The height in metres of Jack's beanstalk $t$ weeks after it was planted is given by $$h = a(e^{ct} -1)$$
Its heights at the end of the first two weeks were $10cm$ and $50cm$.
Calculate the constants $a$ and $c$
I can't seem to get the correct answer using simultaneous equations.

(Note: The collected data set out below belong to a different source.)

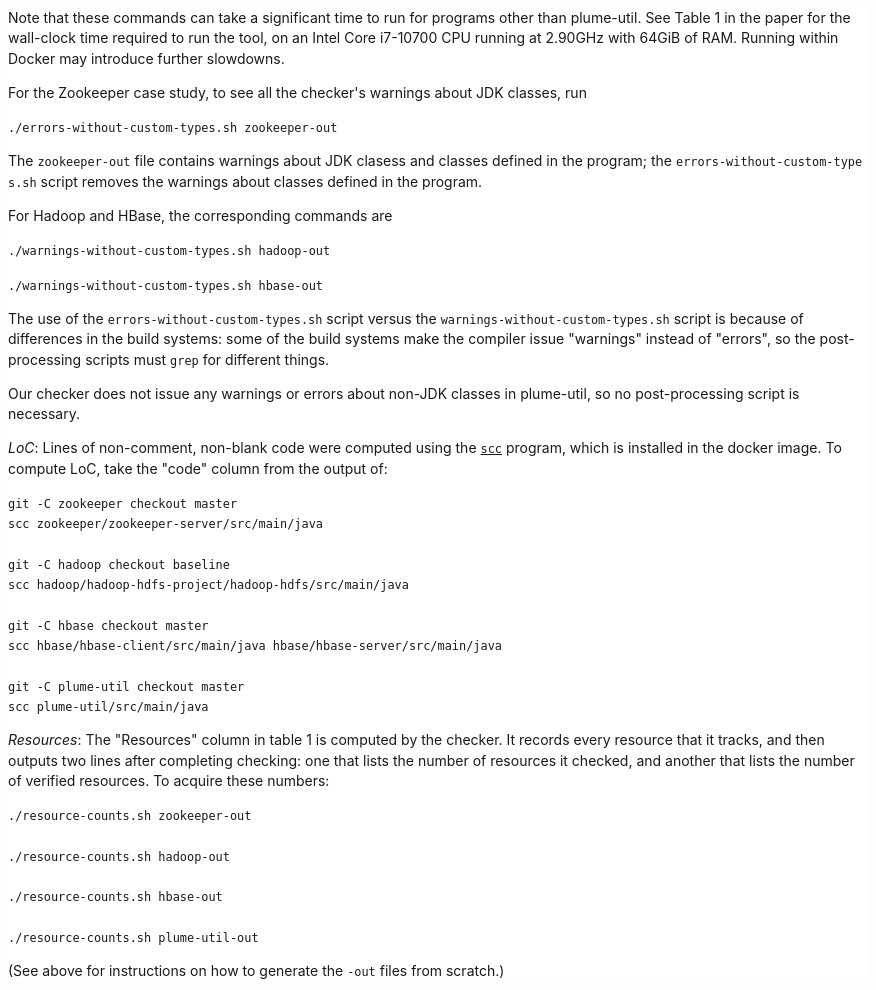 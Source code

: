 Note that these commands can take a significant time to run for programs other
than plume-util.  See Table 1 in the paper for the wall-clock time required to
run the tool, on an Intel Core i7-10700 CPU running at 2.90GHz with 64GiB of
RAM.  Running within Docker may introduce further slowdowns.

For the Zookeeper case study, to see all the checker's warnings about JDK
classes, run 
```
./errors-without-custom-types.sh zookeeper-out
```

The `zookeeper-out` file contains warnings about JDK clasess and classes
defined in the program; the `errors-without-custom-types.sh` script removes
the warnings about classes defined in the program.

For Hadoop and HBase, the corresponding commands are

```
./warnings-without-custom-types.sh hadoop-out
```

```
./warnings-without-custom-types.sh hbase-out
```

The use of the `errors-without-custom-types.sh` script versus the
`warnings-without-custom-types.sh` script is because of differences in the
build systems:  some of the build systems make the compiler issue
"warnings" instead of "errors", so the post-processing scripts must `grep`
for different things.

Our checker does not issue any warnings or errors about non-JDK classes
in plume-util, so no post-processing script is necessary.

*LoC*: Lines of non-comment, non-blank code were computed using the
[`scc`](https://github.com/boyter/scc) program, which is installed
in the docker image.  To compute LoC, take
the "code" column from the output of:
```
git -C zookeeper checkout master
scc zookeeper/zookeeper-server/src/main/java

git -C hadoop checkout baseline
scc hadoop/hadoop-hdfs-project/hadoop-hdfs/src/main/java

git -C hbase checkout master
scc hbase/hbase-client/src/main/java hbase/hbase-server/src/main/java

git -C plume-util checkout master
scc plume-util/src/main/java
```

*Resources*: The "Resources" column in table 1 is computed by the
checker. It records every resource that it tracks, and then outputs
two lines after completing checking: one that lists the number of
resources it checked, and another that lists the number of verified
resources. To acquire these numbers:
```
./resource-counts.sh zookeeper-out

./resource-counts.sh hadoop-out

./resource-counts.sh hbase-out

./resource-counts.sh plume-util-out
```
(See above for instructions on how to generate the `-out` files from scratch.)
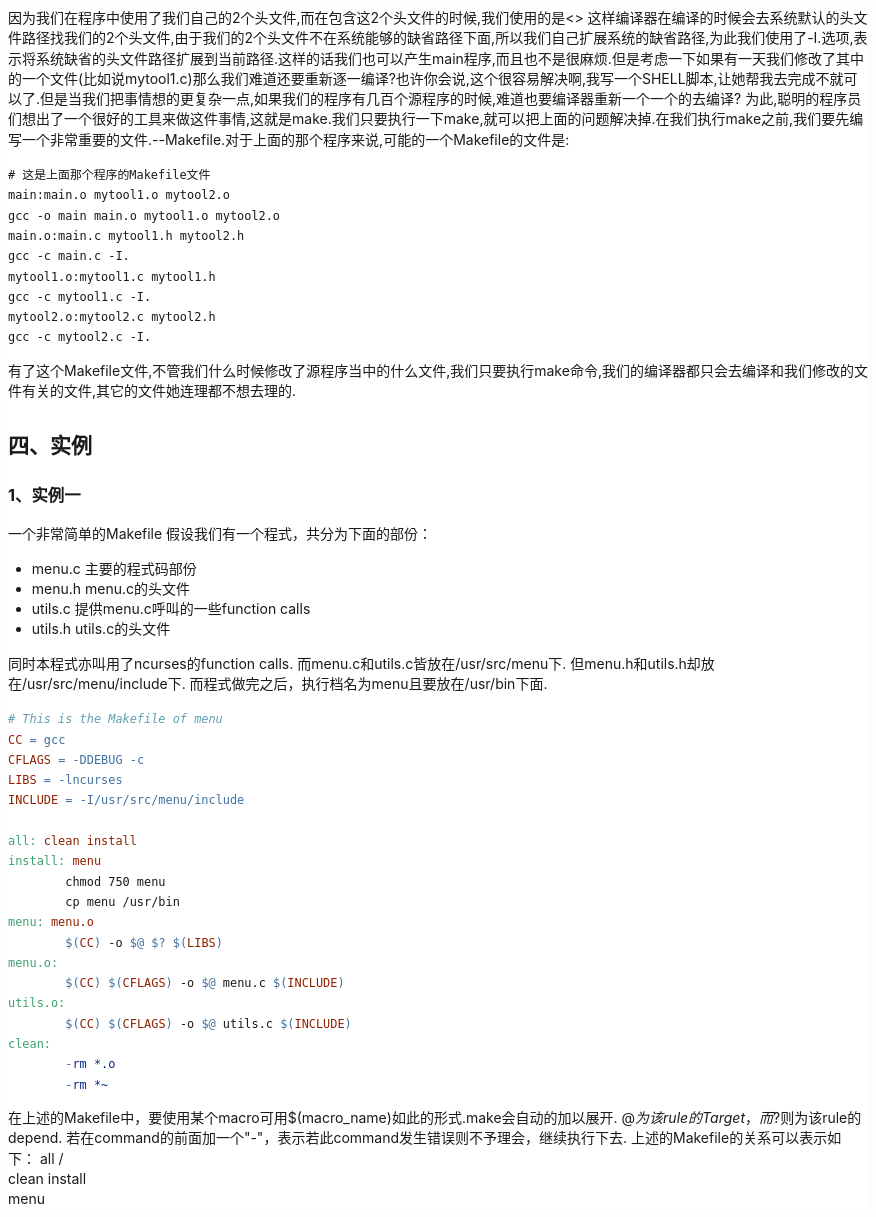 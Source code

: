 因为我们在程序中使用了我们自己的2个头文件,而在包含这2个头文件的时候,我们使用的是<> 这样编译器在编译的时候会去系统默认的头文件路径找我们的2个头文件,由于我们的2个头文件不在系统能够的缺省路径下面,所以我们自己扩展系统的缺省路径,为此我们使用了-I.选项,表示将系统缺省的头文件路径扩展到当前路径.这样的话我们也可以产生main程序,而且也不是很麻烦.但是考虑一下如果有一天我们修改了其中的一个文件(比如说mytool1.c)那么我们难道还要重新逐一编译?也许你会说,这个很容易解决啊,我写一个SHELL脚本,让她帮我去完成不就可以了.但是当我们把事情想的更复杂一点,如果我们的程序有几百个源程序的时候,难道也要编译器重新一个一个的去编译? 为此,聪明的程序员们想出了一个很好的工具来做这件事情,这就是make.我们只要执行一下make,就可以把上面的问题解决掉.在我们执行make之前,我们要先编写一个非常重要的文件.--Makefile.对于上面的那个程序来说,可能的一个Makefile的文件是: 

```
# 这是上面那个程序的Makefile文件 
main:main.o mytool1.o mytool2.o 
gcc -o main main.o mytool1.o mytool2.o 
main.o:main.c mytool1.h mytool2.h 
gcc -c main.c -I. 
mytool1.o:mytool1.c mytool1.h 
gcc -c mytool1.c -I. 
mytool2.o:mytool2.c mytool2.h 
gcc -c mytool2.c -I. 
```

有了这个Makefile文件,不管我们什么时候修改了源程序当中的什么文件,我们只要执行make命令,我们的编译器都只会去编译和我们修改的文件有关的文件,其它的文件她连理都不想去理的.


## 四、实例
### 1、实例一
一个非常简单的Makefile
   假设我们有一个程式，共分为下面的部份：

- menu.c       主要的程式码部份
- menu.h       menu.c的头文件
- utils.c      提供menu.c呼叫的一些function calls
- utils.h      utils.c的头文件

同时本程式亦叫用了ncurses的function calls.
而menu.c和utils.c皆放在/usr/src/menu下.
但menu.h和utils.h却放在/usr/src/menu/include下.
而程式做完之后，执行档名为menu且要放在/usr/bin下面.

``` makefile
# This is the Makefile of menu
CC = gcc
CFLAGS = -DDEBUG -c
LIBS = -lncurses
INCLUDE = -I/usr/src/menu/include

all: clean install
install: menu
        chmod 750 menu
        cp menu /usr/bin
menu: menu.o
        $(CC) -o $@ $? $(LIBS)
menu.o:
        $(CC) $(CFLAGS) -o $@ menu.c $(INCLUDE)
utils.o:
        $(CC) $(CFLAGS) -o $@ utils.c $(INCLUDE)
clean:
        -rm *.o
        -rm *~
```
在上述的Makefile中，要使用某个macro可用$(macro_name)如此的形式.make会自动的加以展开.
$@为该rule的Target，而$?则为该rule的depend.
若在command的前面加一个"-"，表示若此command发生错误则不予理会，继续执行下去.
上述的Makefile的关系可以表示如下：
                        all
                        / \
                   clean   install
                               \
                               menu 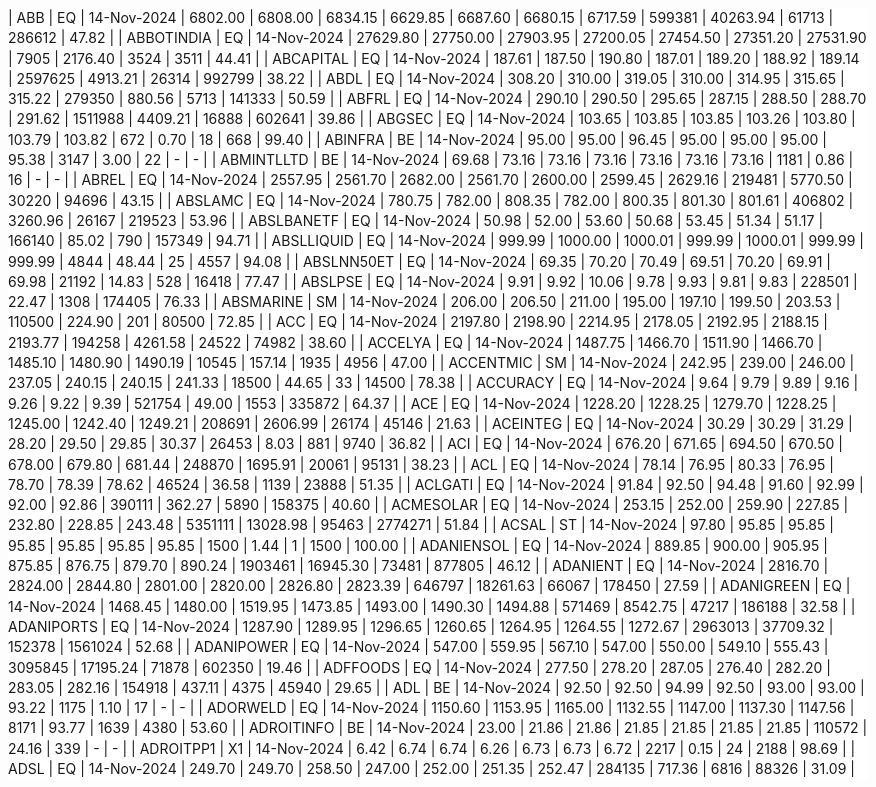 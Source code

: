 | ABB | EQ | 14-Nov-2024 | 6802.00 | 6808.00 | 6834.15 | 6629.85 | 6687.60 | 6680.15 | 6717.59 | 599381 | 40263.94 | 61713 | 286612 | 47.82 |
| ABBOTINDIA | EQ | 14-Nov-2024 | 27629.80 | 27750.00 | 27903.95 | 27200.05 | 27454.50 | 27351.20 | 27531.90 | 7905 | 2176.40 | 3524 | 3511 | 44.41 |
| ABCAPITAL | EQ | 14-Nov-2024 | 187.61 | 187.50 | 190.80 | 187.01 | 189.20 | 188.92 | 189.14 | 2597625 | 4913.21 | 26314 | 992799 | 38.22 |
| ABDL | EQ | 14-Nov-2024 | 308.20 | 310.00 | 319.05 | 310.00 | 314.95 | 315.65 | 315.22 | 279350 | 880.56 | 5713 | 141333 | 50.59 |
| ABFRL | EQ | 14-Nov-2024 | 290.10 | 290.50 | 295.65 | 287.15 | 288.50 | 288.70 | 291.62 | 1511988 | 4409.21 | 16888 | 602641 | 39.86 |
| ABGSEC | EQ | 14-Nov-2024 | 103.65 | 103.85 | 103.85 | 103.26 | 103.80 | 103.79 | 103.82 | 672 | 0.70 | 18 | 668 | 99.40 |
| ABINFRA | BE | 14-Nov-2024 | 95.00 | 95.00 | 96.45 | 95.00 | 95.00 | 95.00 | 95.38 | 3147 | 3.00 | 22 | - | - |
| ABMINTLLTD | BE | 14-Nov-2024 | 69.68 | 73.16 | 73.16 | 73.16 | 73.16 | 73.16 | 73.16 | 1181 | 0.86 | 16 | - | - |
| ABREL | EQ | 14-Nov-2024 | 2557.95 | 2561.70 | 2682.00 | 2561.70 | 2600.00 | 2599.45 | 2629.16 | 219481 | 5770.50 | 30220 | 94696 | 43.15 |
| ABSLAMC | EQ | 14-Nov-2024 | 780.75 | 782.00 | 808.35 | 782.00 | 800.35 | 801.30 | 801.61 | 406802 | 3260.96 | 26167 | 219523 | 53.96 |
| ABSLBANETF | EQ | 14-Nov-2024 | 50.98 | 52.00 | 53.60 | 50.68 | 53.45 | 51.34 | 51.17 | 166140 | 85.02 | 790 | 157349 | 94.71 |
| ABSLLIQUID | EQ | 14-Nov-2024 | 999.99 | 1000.00 | 1000.01 | 999.99 | 1000.01 | 999.99 | 999.99 | 4844 | 48.44 | 25 | 4557 | 94.08 |
| ABSLNN50ET | EQ | 14-Nov-2024 | 69.35 | 70.20 | 70.49 | 69.51 | 70.20 | 69.91 | 69.98 | 21192 | 14.83 | 528 | 16418 | 77.47 |
| ABSLPSE | EQ | 14-Nov-2024 | 9.91 | 9.92 | 10.06 | 9.78 | 9.93 | 9.81 | 9.83 | 228501 | 22.47 | 1308 | 174405 | 76.33 |
| ABSMARINE | SM | 14-Nov-2024 | 206.00 | 206.50 | 211.00 | 195.00 | 197.10 | 199.50 | 203.53 | 110500 | 224.90 | 201 | 80500 | 72.85 |
| ACC | EQ | 14-Nov-2024 | 2197.80 | 2198.90 | 2214.95 | 2178.05 | 2192.95 | 2188.15 | 2193.77 | 194258 | 4261.58 | 24522 | 74982 | 38.60 |
| ACCELYA | EQ | 14-Nov-2024 | 1487.75 | 1466.70 | 1511.90 | 1466.70 | 1485.10 | 1480.90 | 1490.19 | 10545 | 157.14 | 1935 | 4956 | 47.00 |
| ACCENTMIC | SM | 14-Nov-2024 | 242.95 | 239.00 | 246.00 | 237.05 | 240.15 | 240.15 | 241.33 | 18500 | 44.65 | 33 | 14500 | 78.38 |
| ACCURACY | EQ | 14-Nov-2024 | 9.64 | 9.79 | 9.89 | 9.16 | 9.26 | 9.22 | 9.39 | 521754 | 49.00 | 1553 | 335872 | 64.37 |
| ACE | EQ | 14-Nov-2024 | 1228.20 | 1228.25 | 1279.70 | 1228.25 | 1245.00 | 1242.40 | 1249.21 | 208691 | 2606.99 | 26174 | 45146 | 21.63 |
| ACEINTEG | EQ | 14-Nov-2024 | 30.29 | 30.29 | 31.29 | 28.20 | 29.50 | 29.85 | 30.37 | 26453 | 8.03 | 881 | 9740 | 36.82 |
| ACI | EQ | 14-Nov-2024 | 676.20 | 671.65 | 694.50 | 670.50 | 678.00 | 679.80 | 681.44 | 248870 | 1695.91 | 20061 | 95131 | 38.23 |
| ACL | EQ | 14-Nov-2024 | 78.14 | 76.95 | 80.33 | 76.95 | 78.70 | 78.39 | 78.62 | 46524 | 36.58 | 1139 | 23888 | 51.35 |
| ACLGATI | EQ | 14-Nov-2024 | 91.84 | 92.50 | 94.48 | 91.60 | 92.99 | 92.00 | 92.86 | 390111 | 362.27 | 5890 | 158375 | 40.60 |
| ACMESOLAR | EQ | 14-Nov-2024 | 253.15 | 252.00 | 259.90 | 227.85 | 232.80 | 228.85 | 243.48 | 5351111 | 13028.98 | 95463 | 2774271 | 51.84 |
| ACSAL | ST | 14-Nov-2024 | 97.80 | 95.85 | 95.85 | 95.85 | 95.85 | 95.85 | 95.85 | 1500 | 1.44 | 1 | 1500 | 100.00 |
| ADANIENSOL | EQ | 14-Nov-2024 | 889.85 | 900.00 | 905.95 | 875.85 | 876.75 | 879.70 | 890.24 | 1903461 | 16945.30 | 73481 | 877805 | 46.12 |
| ADANIENT | EQ | 14-Nov-2024 | 2816.70 | 2824.00 | 2844.80 | 2801.00 | 2820.00 | 2826.80 | 2823.39 | 646797 | 18261.63 | 66067 | 178450 | 27.59 |
| ADANIGREEN | EQ | 14-Nov-2024 | 1468.45 | 1480.00 | 1519.95 | 1473.85 | 1493.00 | 1490.30 | 1494.88 | 571469 | 8542.75 | 47217 | 186188 | 32.58 |
| ADANIPORTS | EQ | 14-Nov-2024 | 1287.90 | 1289.95 | 1296.65 | 1260.65 | 1264.95 | 1264.55 | 1272.67 | 2963013 | 37709.32 | 152378 | 1561024 | 52.68 |
| ADANIPOWER | EQ | 14-Nov-2024 | 547.00 | 559.95 | 567.10 | 547.00 | 550.00 | 549.10 | 555.43 | 3095845 | 17195.24 | 71878 | 602350 | 19.46 |
| ADFFOODS | EQ | 14-Nov-2024 | 277.50 | 278.20 | 287.05 | 276.40 | 282.20 | 283.05 | 282.16 | 154918 | 437.11 | 4375 | 45940 | 29.65 |
| ADL | BE | 14-Nov-2024 | 92.50 | 92.50 | 94.99 | 92.50 | 93.00 | 93.00 | 93.22 | 1175 | 1.10 | 17 | - | - |
| ADORWELD | EQ | 14-Nov-2024 | 1150.60 | 1153.95 | 1165.00 | 1132.55 | 1147.00 | 1137.30 | 1147.56 | 8171 | 93.77 | 1639 | 4380 | 53.60 |
| ADROITINFO | BE | 14-Nov-2024 | 23.00 | 21.86 | 21.86 | 21.85 | 21.85 | 21.85 | 21.85 | 110572 | 24.16 | 339 | - | - |
| ADROITPP1 | X1 | 14-Nov-2024 | 6.42 | 6.74 | 6.74 | 6.26 | 6.73 | 6.73 | 6.72 | 2217 | 0.15 | 24 | 2188 | 98.69 |
| ADSL | EQ | 14-Nov-2024 | 249.70 | 249.70 | 258.50 | 247.00 | 252.00 | 251.35 | 252.47 | 284135 | 717.36 | 6816 | 88326 | 31.09 |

How should I be going about this?
Thanks in advance
When you substitute the two constraints in, we get $$ 0.5 = a \left(e^{2c}-1\right)\\ 0.1 = a \left(e^c-1\right). $$ It may be easier to see the next step if we give $e^c$ some name, say $d$; with this choice of parameters, the equations above become $$ 0.5 = a \left(d^2 - 1 \right)\\ 0.1 = a \left(d-1\right). $$ Factoring the first equation gives the pair $$ \begin{align} 0.5 &= a\left(d-1\right)\left(d+1\right)\\ 0.1 &= a\left(d-1\right), \end{align} $$ from which it should be straightforward to find $d$, followed by $a$ and $c$.
(It's not actually necessary to replace $e^c$ with $d$, but it helps motivate factoring $e^{2c}-1$ into $\left(e^c-1\right)\left(e^c+1\right)$.)